> **Exercise directions**:
From the entries below, give the number of lines where the word "exact" occurs, and nothing else.

>>

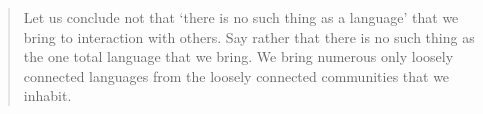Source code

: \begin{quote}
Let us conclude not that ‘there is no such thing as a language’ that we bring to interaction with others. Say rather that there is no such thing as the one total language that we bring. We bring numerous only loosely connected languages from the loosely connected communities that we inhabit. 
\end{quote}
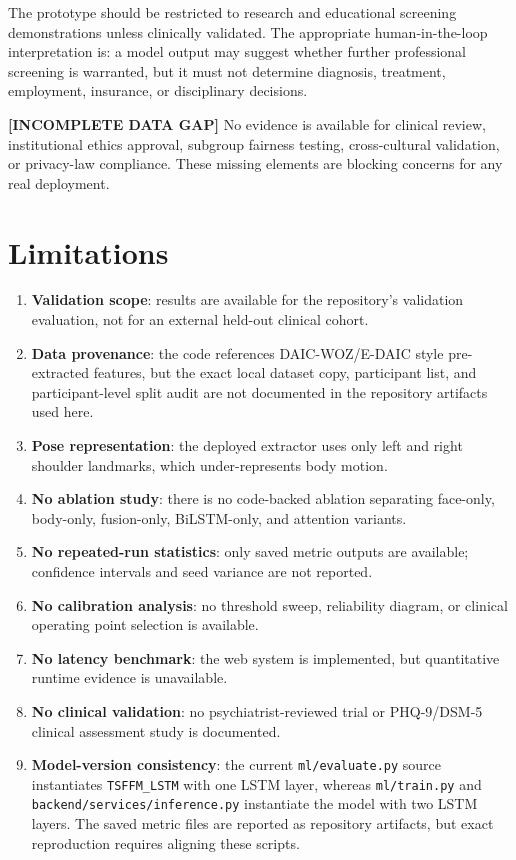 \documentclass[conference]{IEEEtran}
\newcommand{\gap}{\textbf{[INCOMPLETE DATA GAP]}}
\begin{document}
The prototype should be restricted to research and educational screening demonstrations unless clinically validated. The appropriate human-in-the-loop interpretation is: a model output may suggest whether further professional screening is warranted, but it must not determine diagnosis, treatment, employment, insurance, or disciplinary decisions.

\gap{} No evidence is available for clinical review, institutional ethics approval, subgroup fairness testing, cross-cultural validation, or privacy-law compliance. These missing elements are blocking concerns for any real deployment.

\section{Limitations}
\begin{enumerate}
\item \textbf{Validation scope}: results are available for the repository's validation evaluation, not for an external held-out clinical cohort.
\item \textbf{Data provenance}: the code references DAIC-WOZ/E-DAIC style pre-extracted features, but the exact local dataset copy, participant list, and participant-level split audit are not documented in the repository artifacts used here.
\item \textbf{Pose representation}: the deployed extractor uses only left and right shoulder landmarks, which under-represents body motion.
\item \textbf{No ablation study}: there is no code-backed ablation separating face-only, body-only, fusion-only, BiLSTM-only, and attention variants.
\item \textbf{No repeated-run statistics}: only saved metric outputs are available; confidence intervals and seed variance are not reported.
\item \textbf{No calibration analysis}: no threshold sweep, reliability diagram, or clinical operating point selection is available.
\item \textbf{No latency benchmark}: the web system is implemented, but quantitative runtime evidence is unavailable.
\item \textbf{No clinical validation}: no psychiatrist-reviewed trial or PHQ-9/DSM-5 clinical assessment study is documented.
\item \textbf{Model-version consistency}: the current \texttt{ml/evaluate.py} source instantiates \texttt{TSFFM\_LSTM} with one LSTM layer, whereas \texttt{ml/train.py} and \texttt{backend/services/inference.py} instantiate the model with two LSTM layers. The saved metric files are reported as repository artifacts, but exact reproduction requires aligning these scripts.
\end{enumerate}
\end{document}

<<

> **Reply to the exercise**:
2